The laugh bubbled in her chest but this time, it didn’t seem amused but bitter. "No one will take you seriously. Your efforts to help will only get laughed out of the room, and your competitors will use the sudden dip in your stock stability to cannibalize Reed Industries before the countdown even hits zero."
She stepped closer to his side, her voice dropping into a chilling whisper. "Like I said... humans do not see the warning signs until the teeth of the monsters are wrapped around their necks. I may be selfish, but I at least value my life. You should do the exact same, Mr. Reed because no one will value your life for you."
Nat suddenly let out a sharp, ringing whistle, effectively shattering the suffocating tension hanging over the pavilion.
"Now, isn’t that just cute? Everyone has a little speech prepared," the mafia lord claimed, walking over, his boots marching aggressively against the marble stone.
"And what is your take in this?" Alexander asked him. "You’ve been quiet this whole time."
"Well, knowing there’s a big bang coming and that a massive portion of the population is gonna drop dead actually thrills me," Nat rumbled, his lips pulling into an unhinged, predatory smirk. "At least the world’s gonna have far less rotten human hearts running around, and a lot more rotten skin." He paused for a second before bursting into a loud, booming chuckle.
His words made so much sense to him he was impressed.
April looked at him, completely unbothered. There was absolutely no way this man was ever going to change his nature, so she didn’t bother wasting her breath giving him a survival lecture.
He was a natural-born survivor; he would live through the wasteland, even longer than she had in her past life.
"So it’s the standard rules, right?" Nat asked, his chaotic eyes flashing behind his shades as he looked down at her. "The zombies bite you, you turn into a zombie, and then the circle continues?"
She nodded silently, wondering exactly what kind of chaotic plans were currently formulating inside his head.
Nat laughed again, slapping his knee. "Man, it’s like living inside a high-budget horror film. This is great. At least the world won’t be as boring as it used to be."
Xavier frowned deeply, turning his back to the lounge. He hated every single word coming out of the warlord’s mouth.
His natural instinct was to find a logical method to preserve order, to save as many minds as possible, and to build a brand new civilization once the old world turned to ash.
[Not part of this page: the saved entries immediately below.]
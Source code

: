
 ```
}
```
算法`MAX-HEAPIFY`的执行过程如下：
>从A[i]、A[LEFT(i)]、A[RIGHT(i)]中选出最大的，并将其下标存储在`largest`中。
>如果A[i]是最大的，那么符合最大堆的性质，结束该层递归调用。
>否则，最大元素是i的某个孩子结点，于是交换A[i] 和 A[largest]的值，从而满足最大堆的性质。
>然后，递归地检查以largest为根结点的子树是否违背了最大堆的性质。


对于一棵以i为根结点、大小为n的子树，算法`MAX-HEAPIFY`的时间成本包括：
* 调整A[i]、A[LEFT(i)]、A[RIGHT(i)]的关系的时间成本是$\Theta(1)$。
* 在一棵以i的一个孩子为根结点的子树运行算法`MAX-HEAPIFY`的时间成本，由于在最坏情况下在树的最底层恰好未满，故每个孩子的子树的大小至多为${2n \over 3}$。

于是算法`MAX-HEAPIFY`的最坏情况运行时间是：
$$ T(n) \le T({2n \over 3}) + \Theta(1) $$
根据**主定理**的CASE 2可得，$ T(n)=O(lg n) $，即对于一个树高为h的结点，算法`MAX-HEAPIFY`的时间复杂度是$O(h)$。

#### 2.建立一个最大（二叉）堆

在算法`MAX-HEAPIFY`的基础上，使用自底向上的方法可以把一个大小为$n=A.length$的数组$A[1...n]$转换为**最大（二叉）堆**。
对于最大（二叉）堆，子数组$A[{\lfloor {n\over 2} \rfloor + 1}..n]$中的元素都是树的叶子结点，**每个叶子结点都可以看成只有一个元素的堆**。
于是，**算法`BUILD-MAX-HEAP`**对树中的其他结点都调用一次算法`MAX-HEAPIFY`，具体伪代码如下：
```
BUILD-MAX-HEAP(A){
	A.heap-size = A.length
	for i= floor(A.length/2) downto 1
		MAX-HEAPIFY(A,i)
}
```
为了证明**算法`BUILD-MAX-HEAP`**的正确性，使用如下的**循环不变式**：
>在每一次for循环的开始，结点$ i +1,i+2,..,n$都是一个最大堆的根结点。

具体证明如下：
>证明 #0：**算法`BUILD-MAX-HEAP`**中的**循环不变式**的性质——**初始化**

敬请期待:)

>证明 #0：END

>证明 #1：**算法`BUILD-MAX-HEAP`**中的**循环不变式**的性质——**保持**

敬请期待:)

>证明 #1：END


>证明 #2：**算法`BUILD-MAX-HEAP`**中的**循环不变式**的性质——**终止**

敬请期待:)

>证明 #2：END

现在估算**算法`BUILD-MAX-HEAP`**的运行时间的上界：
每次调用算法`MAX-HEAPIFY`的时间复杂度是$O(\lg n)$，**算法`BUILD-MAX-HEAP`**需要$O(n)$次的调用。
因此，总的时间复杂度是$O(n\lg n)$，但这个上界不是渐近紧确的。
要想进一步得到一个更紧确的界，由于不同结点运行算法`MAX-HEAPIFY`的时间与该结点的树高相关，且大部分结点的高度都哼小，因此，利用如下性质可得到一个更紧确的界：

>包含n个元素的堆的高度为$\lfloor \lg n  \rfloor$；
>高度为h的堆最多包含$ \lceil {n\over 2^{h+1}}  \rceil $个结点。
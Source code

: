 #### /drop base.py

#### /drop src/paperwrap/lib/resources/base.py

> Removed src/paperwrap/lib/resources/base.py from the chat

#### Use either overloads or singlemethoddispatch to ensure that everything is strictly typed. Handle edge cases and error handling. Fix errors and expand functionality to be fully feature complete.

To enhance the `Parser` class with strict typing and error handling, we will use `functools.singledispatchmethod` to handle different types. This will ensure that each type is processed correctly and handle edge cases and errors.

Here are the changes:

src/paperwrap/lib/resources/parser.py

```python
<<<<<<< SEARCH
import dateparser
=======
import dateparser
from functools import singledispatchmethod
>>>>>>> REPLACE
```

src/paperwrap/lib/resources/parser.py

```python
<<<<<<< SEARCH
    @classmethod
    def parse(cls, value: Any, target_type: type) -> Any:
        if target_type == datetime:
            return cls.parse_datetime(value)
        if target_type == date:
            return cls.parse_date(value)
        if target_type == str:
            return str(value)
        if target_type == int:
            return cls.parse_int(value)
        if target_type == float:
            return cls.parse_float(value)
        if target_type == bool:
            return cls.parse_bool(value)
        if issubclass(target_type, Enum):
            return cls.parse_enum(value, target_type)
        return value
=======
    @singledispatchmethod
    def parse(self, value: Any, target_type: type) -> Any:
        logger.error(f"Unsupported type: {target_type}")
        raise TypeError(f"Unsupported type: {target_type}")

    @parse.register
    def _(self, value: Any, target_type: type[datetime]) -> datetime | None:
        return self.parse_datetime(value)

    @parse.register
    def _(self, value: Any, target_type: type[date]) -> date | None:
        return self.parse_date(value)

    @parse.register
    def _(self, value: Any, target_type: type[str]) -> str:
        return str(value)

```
But Nat Collins treated the literal extinction of the human race like a playground game. He was unbelievable.
But as April’s bitter words echoed in his mind, a cold reality began to set in. Devastation doesn’t start with big numbers.
If he built a massive safe house designed to hide thousands of his employees along with their families, what would happen when word inevitably spread?
When the survivors began swarming his gates by the tens of thousands? Would he genuinely be able to look a starving crowd in the eyes and turn his head away? Or would he foolishly open the gates out of a savior complex, letting the system go out of hand just because he wanted to be a hero?